Return the lines below that carry the word "MAufgabe".

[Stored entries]
<<<<
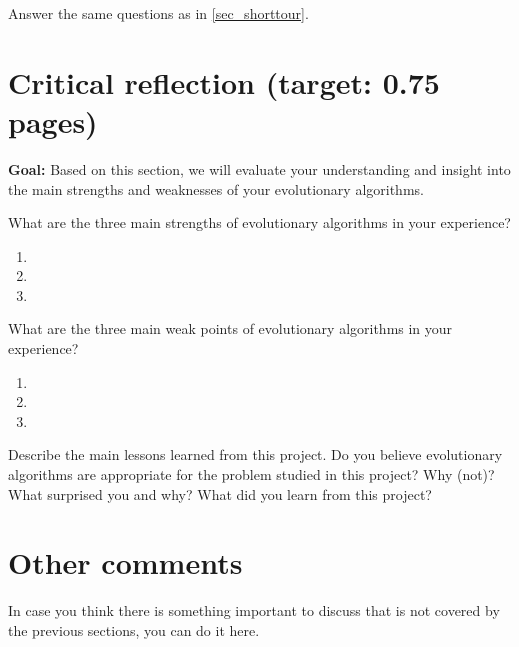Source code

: \documentclass[a4paper,10pt]{article}
\newcommand{\ReplaceMe}[1]{{\color{blue}#1}}
\newcommand{\RemoveMe}[1]{{\color{purple}#1}}
\begin{document}
\ReplaceMe{Answer the same questions as in \cref{sec_shorttour}.}

\section{Critical reflection (target: 0.75 pages)}

\RemoveMe{\textbf{Goal:} Based on this section, we will evaluate your understanding and insight into the main strengths and weaknesses of your evolutionary algorithms.}

\ReplaceMe{What are the three main strengths of evolutionary algorithms in your experience?}

\begin{enumerate}
 \item 
 \item 
 \item 
\end{enumerate}

\ReplaceMe{What are the three main weak points of evolutionary algorithms in your experience?}

\begin{enumerate}
 \item 
 \item 
 \item 
\end{enumerate}

\ReplaceMe{Describe the main lessons learned from this project. Do you believe evolutionary algorithms are appropriate for the problem studied in this project? Why (not)? What surprised you and why? What did you learn from this project?}

\section{Other comments} \label{sec_other}

\ReplaceMe{In case you think there is something important to discuss that is not covered by the previous sections, you can do it here. }



\end{document}
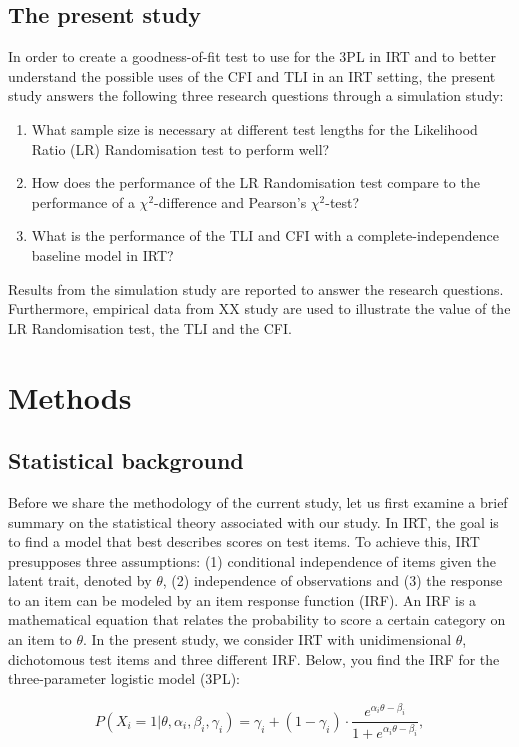 \documentclass[Royal,sageapa,times,doublespace]{sagej}
\begin{document}
\subsection{The present study}
In order to create a goodness-of-fit test to use for the 3PL in IRT and to better understand the possible uses of the CFI and TLI in an IRT setting, the present study answers the following three research questions through a simulation study:
\begin{enumerate}
\item{What sample size is necessary at different test lengths for the Likelihood Ratio (LR) Randomisation test to perform well?}
\item{How does the performance of the LR Randomisation test compare to the performance of a $\chi^2$-difference and Pearson's $\chi^2$-test?}
\item{What is the performance of the TLI and CFI with a complete-independence baseline model in IRT?}
\end{enumerate}
Results from the simulation study are reported to answer the research questions. Furthermore, empirical data from XX study are used to illustrate the value of the LR Randomisation test, the TLI and the CFI.

\section{Methods}
\subsection{Statistical background}
Before we share the methodology of the current study, let us first examine a brief summary on the statistical theory associated with our study. In IRT, the goal is to find a model that best describes scores on test items. To achieve this, IRT presupposes three assumptions: (1) conditional independence of items given the latent trait, denoted by $\theta$, (2) independence of observations and (3) the response to an item can be modeled by an item response function (IRF). An IRF is a mathematical equation that relates the probability to score a certain category on an item to $\theta$. In the present study, we consider IRT with unidimensional $\theta$, dichotomous test items and three different IRF. Below, you find the IRF for the three-parameter logistic model (3PL):

\begin{equation}
P(X_i = 1 | \theta, \alpha_{i}, \beta_{i}, \gamma_{i}) = \gamma_{i} + (1 - \gamma_{i}) \cdot 
\frac{e^{\alpha_{i}\theta - \beta_{i}}}{1 + e^{\alpha_{i}\theta - \beta_{i}}},
\end{equation}
\end{document}
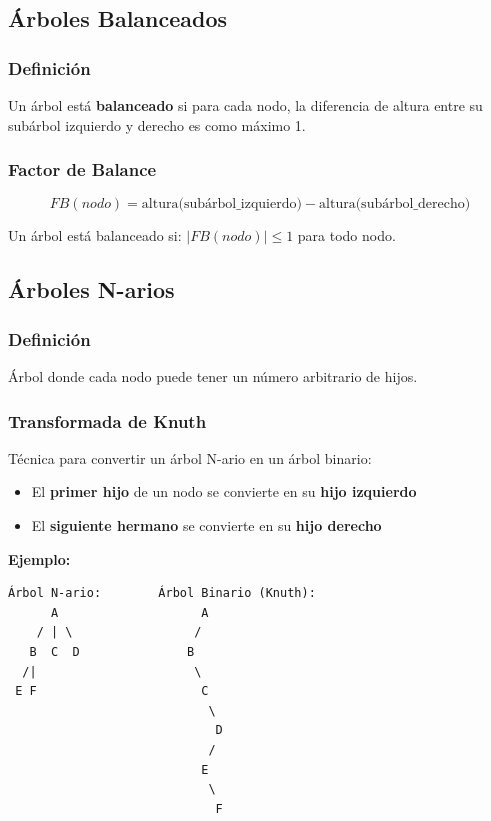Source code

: \documentclass[12pt,a4paper]{article}
\begin{document}
\subsection{Árboles Balanceados}

\subsubsection{Definición}
Un árbol está \textbf{balanceado} si para cada nodo, la diferencia de altura entre su subárbol izquierdo y derecho es como máximo 1.

\subsubsection{Factor de Balance}
$$FB(nodo) = \text{altura(subárbol\_izquierdo)} - \text{altura(subárbol\_derecho)}$$

Un árbol está balanceado si: $|FB(nodo)| \leq 1$ para todo nodo.

\subsection{Árboles N-arios}

\subsubsection{Definición}
Árbol donde cada nodo puede tener un número arbitrario de hijos.

\subsubsection{Transformada de Knuth}
Técnica para convertir un árbol N-ario en un árbol binario:
\begin{itemize}
    \item El \textbf{primer hijo} de un nodo se convierte en su \textbf{hijo izquierdo}
    \item El \textbf{siguiente hermano} se convierte en su \textbf{hijo derecho}
\end{itemize}

\textbf{Ejemplo:}
\begin{verbatim}
Árbol N-ario:        Árbol Binario (Knuth):
      A                    A
    / | \                 /
   B  C  D               B
  /|                      \
 E F                       C
                            \
                             D
                            /
                           E
                            \
                             F
\end{verbatim}
\end{document}
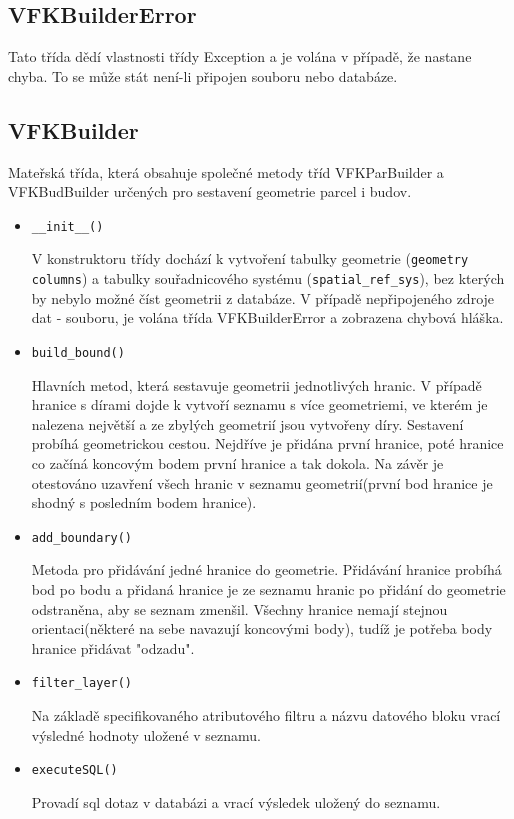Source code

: \subsection{VFKBuilderError}
Tato třída dědí vlastnosti třídy Exception a je volána v případě, že nastane chyba. To se může stát není-li připojen  souboru nebo databáze.
\subsection{VFKBuilder}
\label{subsec:sestaveni_geometrie}
Mateřská třída, která obsahuje společné metody tříd VFKParBuilder a VFKBudBuilder určených pro sestavení geometrie parcel i budov.
\begin{itemize}[leftmargin=50pt]
\item \verb|__init__()|
		
V konstruktoru třídy dochází k vytvoření tabulky geometrie (\verb|geometry columns|) a tabulky souřadnicového systému (\verb|spatial_ref_sys|), bez kterých by nebylo možné číst geometrii z databáze. V případě nepřipojeného zdroje dat -  souboru, je volána třída VFKBuilderError a zobrazena chybová hláška.
\item \verb|build_bound()|

Hlavních metod, která sestavuje geometrii jednotlivých hranic. V případě hranice s dírami dojde k vytvoří seznamu s více geometriemi, ve kterém je nalezena největší a ze zbylých geometrií jsou vytvořeny díry. Sestavení probíhá geometrickou cestou. Nejdříve je přidána první hranice, poté hranice co začíná koncovým bodem první hranice a tak dokola. Na závěr je otestováno uzavření všech hranic v seznamu geometrií(první bod hranice je shodný s posledním bodem hranice).
\item \verb|add_boundary()|

Metoda pro přidávání jedné hranice do geometrie. Přidávání hranice probíhá bod po bodu a přidaná hranice je ze seznamu hranic po přidání do geometrie odstraněna, aby se seznam zmenšil. Všechny hranice nemají stejnou orientaci(některé na sebe navazují koncovými body), tudíž je potřeba body hranice přidávat "odzadu".
\item \verb|filter_layer()|

Na základě specifikovaného atributového filtru a názvu datového bloku vrací výsledné hodnoty uložené v seznamu.
\item \verb|executeSQL()|

Provadí sql dotaz v databázi a vrací výsledek uložený do seznamu.

\end{itemize}

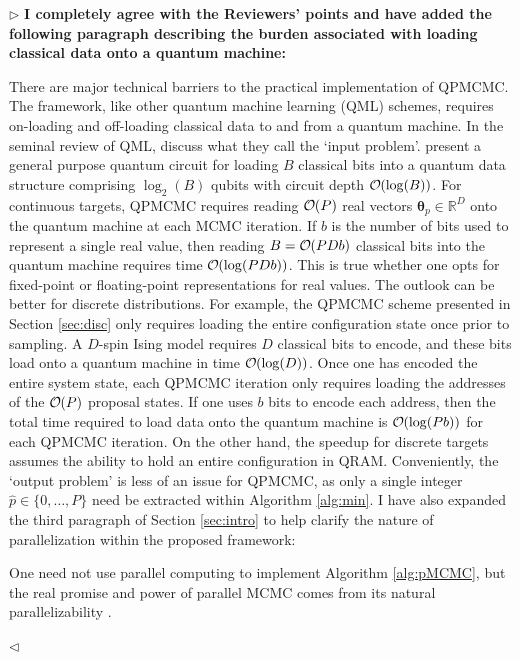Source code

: \documentclass[12pt]{article}
\newenvironment{reply}{$\triangleright$\bfseries}{$\triangleleft$}
\renewenvironment{quote}
               {\list{}{\rightmargin\leftmargin}%
                \item\relax\normalfont}
               {\endlist}
\newcommand{\order}[1]{{\cal O}\hspace{-0.2em}\left( #1 \right)}
\newcommand{\ttheta}{\boldsymbol{\theta}}
\begin{document}
\begin{reply}
I completely agree with the Reviewers' points and have added the following paragraph describing the burden associated with loading classical data onto a quantum machine:
\begin{quote}
There are major technical barriers to the practical implementation of QPMCMC.  The framework, like other quantum machine learning (QML) schemes, requires on-loading and off-loading classical data to and from a quantum machine.  In the seminal review of QML, \citet{biamonte2017quantum} discuss what they call the `input problem'.  \citet{cortese2018loading} present a general purpose quantum circuit for loading $B$ classical bits into a quantum data structure comprising $\log_2 (B)$ qubits with circuit depth $\order{\log (B)}$.  For continuous targets, QPMCMC requires reading $\order{P}$ real vectors $\ttheta_p\in \mathbb{R}^D$ onto the quantum machine at each MCMC iteration.  If $b$ is the number of bits used to represent a single real value, then reading $B=\order{PDb}$ classical bits into the quantum machine requires time $\order{\log (PDb)}$.  This is true whether one opts for fixed-point \citep{jordan2005fast} or floating-point \citep{haener2018quantum} representations for real values.  The outlook can be better for discrete distributions.  For example, the QPMCMC scheme presented in Section \ref{sec:disc} only requires loading the entire configuration state once prior to sampling.  A $D$-spin Ising model requires $D$ classical bits to encode, and these bits load onto a quantum machine in time $\order{\log(D)}$.  Once one has encoded the entire system state, each QPMCMC iteration only requires loading the addresses of the $\order{P}$ proposal states. If one uses $b$ bits to encode each address, then the total time required to load data onto the quantum machine is $\order{\log(Pb)}$ for each QPMCMC iteration.  On the other hand, the speedup for discrete targets assumes the ability to hold an entire configuration in QRAM.
Conveniently, the `output problem' is less of an issue for QPMCMC, as only a single integer $\hat{p} \in \{0,\dots,P\}$ need be extracted within Algorithm \ref{alg:min}.
\end{quote}
I have also expanded the third paragraph of Section \ref{sec:intro} to help clarify the nature of parallelization within the proposed framework:
\begin{quote}
	One need not use parallel computing to implement Algorithm \ref{alg:pMCMC}, but the real promise and power of parallel MCMC comes from its natural parallelizability \citep{calderhead2014general}. 

\end{quote}
\end{reply}
\end{document}
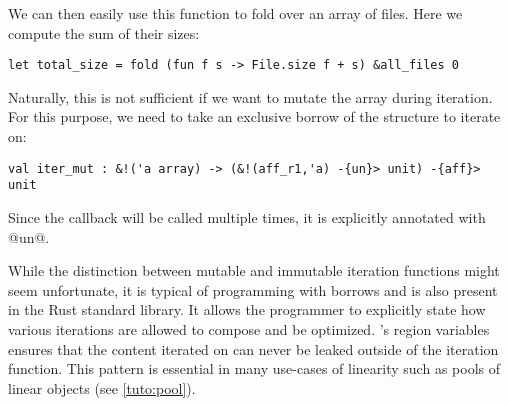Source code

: We can then easily use this function to fold over an array of files. Here
we compute the sum of their sizes:
\begin{lstlisting}
let total_size = fold (fun f s -> File.size f + s) &all_files 0
\end{lstlisting}

Naturally, this is not sufficient if we want to mutate the array during iteration.
For this purpose, we need to take an exclusive borrow of the structure to iterate
on:
\begin{lstlisting}
val iter_mut : &!('a array) -> (&!(aff_r1,'a) -{un}> unit) -{aff}> unit
\end{lstlisting}

Since the callback will be called multiple times, it is explicitly
annotated with @un@.

While the distinction between mutable and immutable iteration functions
might seem unfortunate, it is typical of
programming with borrows and is also present in the Rust standard library.
It allows the programmer to explicitly state how various iterations
are allowed to compose and be optimized.
\lang's region variables ensures that the content iterated on can never
be leaked outside of the iteration function.
This pattern is essential in many use-cases of linearity such
as pools of linear objects (see \cref{tuto:pool}).

\lstDeleteShortInline@

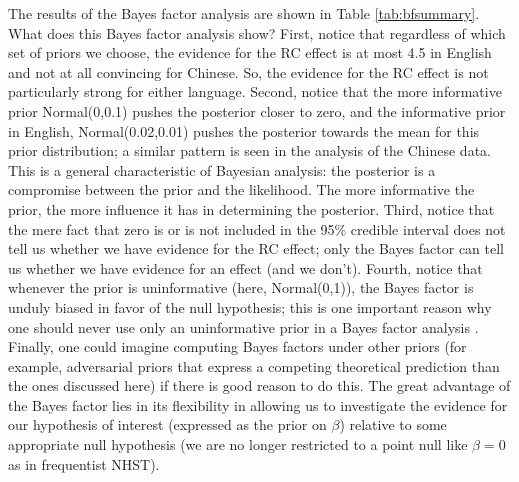 \documentclass{ar-1col}\usepackage[]{graphicx}\usepackage[]{color}
\begin{document}
The results of the Bayes factor analysis are shown in Table \ref{tab:bfsummary}.
What does this Bayes factor analysis show? First, notice that regardless of which set of priors we choose, the evidence for the RC effect is at most 4.5 in English and not at all convincing for Chinese. So, the evidence for the RC effect is not particularly strong for either language. Second, notice that the more informative prior Normal(0,0.1) pushes the posterior closer to zero, and the informative prior in English, Normal(0.02,0.01) pushes the posterior towards the mean for this prior distribution; a similar pattern is seen in the analysis of the Chinese data. This is a general characteristic of Bayesian analysis: the posterior is a compromise between the prior and the likelihood. The more informative the prior, the more influence it has in determining the posterior. Third, notice that the mere fact that zero is or is not included in the 95\% credible interval does not tell us whether we have evidence for the RC effect; only the Bayes factor can tell us whether we have evidence for an effect (and we don't). Fourth, notice that whenever the prior is uninformative (here, Normal(0,1)), the Bayes factor is unduly biased in favor of the null hypothesis; this is one important reason why one should never use only an uninformative prior in a Bayes factor analysis \citep[cf. the advice in articles like][to compute Bayes factors using so-called `default' priors that are uninformative]{wagenmakers2018bayesian2}. Finally, one could imagine computing Bayes factors under other priors (for example, adversarial priors that express a competing theoretical prediction than the ones discussed here) if there is good reason to do this. The great advantage of the Bayes factor lies in its flexibility in allowing us to investigate the evidence for our hypothesis of interest (expressed as the prior on $\beta$) relative to some appropriate null hypothesis (we are no longer restricted to a point null like $\beta=0$ as in  frequentist NHST).

\begin{marginnote}[]
\end{marginnote}
\end{document}

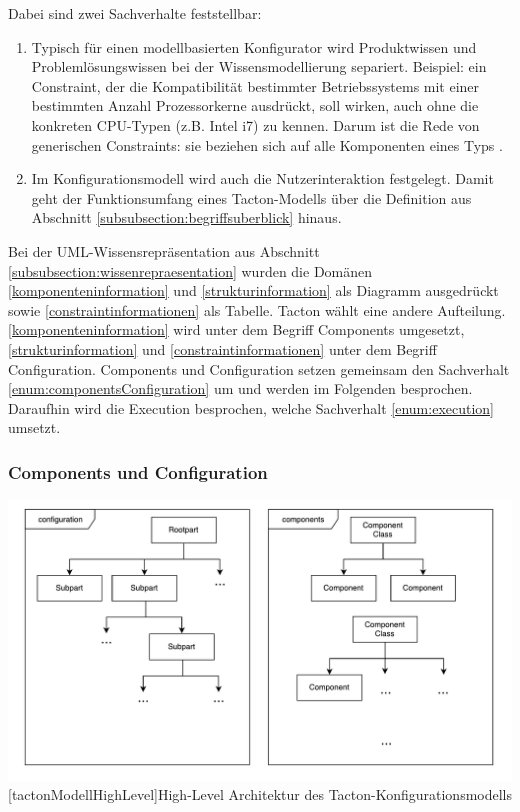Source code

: \documentclass[12pt,a4paper,bibliography=totocnumbered,listof=totoc]{scrartcl}
\begin{document}
Dabei sind zwei Sachverhalte feststellbar:
\begin{enumerate}[(1)]
\item \label{enum:componentsConfiguration} Typisch für einen modellbasierten Konfigurator wird Produktwissen und Problemlösungswissen bei der Wissensmodellierung separiert. Beispiel: ein Constraint, der die Kompatibilität bestimmter Betriebssystems mit einer bestimmten Anzahl Prozessorkerne ausdrückt, soll wirken, auch ohne die konkreten CPU-Typen (z.B. Intel i7) zu kennen. Darum ist die Rede von generischen Constraints: sie beziehen sich auf alle Komponenten eines Typs \citep{felferning14}.
\item \label{enum:execution} Im Konfigurationsmodell wird auch die Nutzerinteraktion festgelegt. Damit geht der Funktionsumfang eines Tacton-Modells über die Definition aus Abschnitt \ref{subsubsection:begriffsuberblick} hinaus.
\end{enumerate}

Bei der UML-Wissensrepräsentation aus Abschnitt \ref{subsubsection:wissenrepraesentation} wurden die Domänen \eqref{komponenteninformation} und \eqref{strukturinformation} als Diagramm ausgedrückt sowie \eqref{constraintinformationen} als Tabelle. Tacton wählt eine andere Aufteilung. \eqref{komponenteninformation} wird unter dem Begriff \glqq Components\grqq{} umgesetzt, \eqref{strukturinformation} und \eqref{constraintinformationen} unter dem Begriff \glqq Configuration\grqq{}. Components und Configuration setzen gemeinsam den Sachverhalt \eqref{enum:componentsConfiguration} um und werden im Folgenden besprochen. Daraufhin wird die \glqq Execution\grqq{} besprochen, welche Sachverhalt \eqref{enum:execution} umsetzt.


\subsubsection{Components und Configuration}

\vspace{1em}
\begin{minipage}{\linewidth}
	\centering
	\includegraphics[width=1\linewidth]{Abbildungen/tactonModellHighLevel.pdf}
	[tactonModellHighLevel]{High-Level Architektur des Tacton-Konfigurationsmodells}
	\label{fig:tactonModellHighLevel}
\end{minipage}
\vspace{1em}
\end{document}
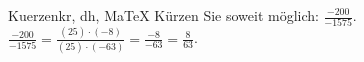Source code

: \begin{MAufgabe}{Kuerzen}{kr, dh, MaTeX}
K\"urzen Sie soweit m\"oglich: $\frac{-200}{-1575}$.\\ 
\ifLsg\MLoesung
\quad $\frac{-200}{-1575}=\frac{(25)\cdot(-8)}{(25)\cdot(-63)}=\frac{-8}{-63}=\frac{8}{63}$.\else\relax\fi
 \end{MAufgabe}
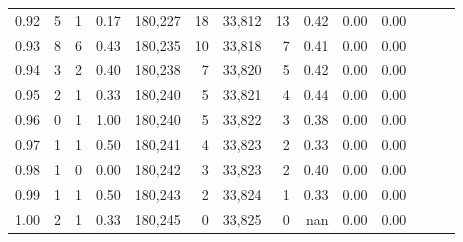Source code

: \begin{tabular}{rrrrrrrrrrrrrr}
0.92 &      5 &      1 &  0.17 &  180,227 &       18 &  33,812 &      13 &  0.42 &  0.00 &      0.00 \\
0.93 &      8 &      6 &  0.43 &  180,235 &       10 &  33,818 &       7 &  0.41 &  0.00 &      0.00 \\
0.94 &      3 &      2 &  0.40 &  180,238 &        7 &  33,820 &       5 &  0.42 &  0.00 &      0.00 \\
0.95 &      2 &      1 &  0.33 &  180,240 &        5 &  33,821 &       4 &  0.44 &  0.00 &      0.00 \\
0.96 &      0 &      1 &  1.00 &  180,240 &        5 &  33,822 &       3 &  0.38 &  0.00 &      0.00 \\
0.97 &      1 &      1 &  0.50 &  180,241 &        4 &  33,823 &       2 &  0.33 &  0.00 &      0.00 \\
0.98 &      1 &      0 &  0.00 &  180,242 &        3 &  33,823 &       2 &  0.40 &  0.00 &      0.00 \\
0.99 &      1 &      1 &  0.50 &  180,243 &        2 &  33,824 &       1 &  0.33 &  0.00 &      0.00 \\
1.00 &      2 &      1 &  0.33 &  180,245 &        0 &  33,825 &       0 &   nan &  0.00 &      0.00 \\
\bottomrule
\end{tabular}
>>>>
◆ Exercise answer:
: \begin{MAufgabe}{Kuerzen}{kr, dh, MaTeX}
 \end{MAufgabe}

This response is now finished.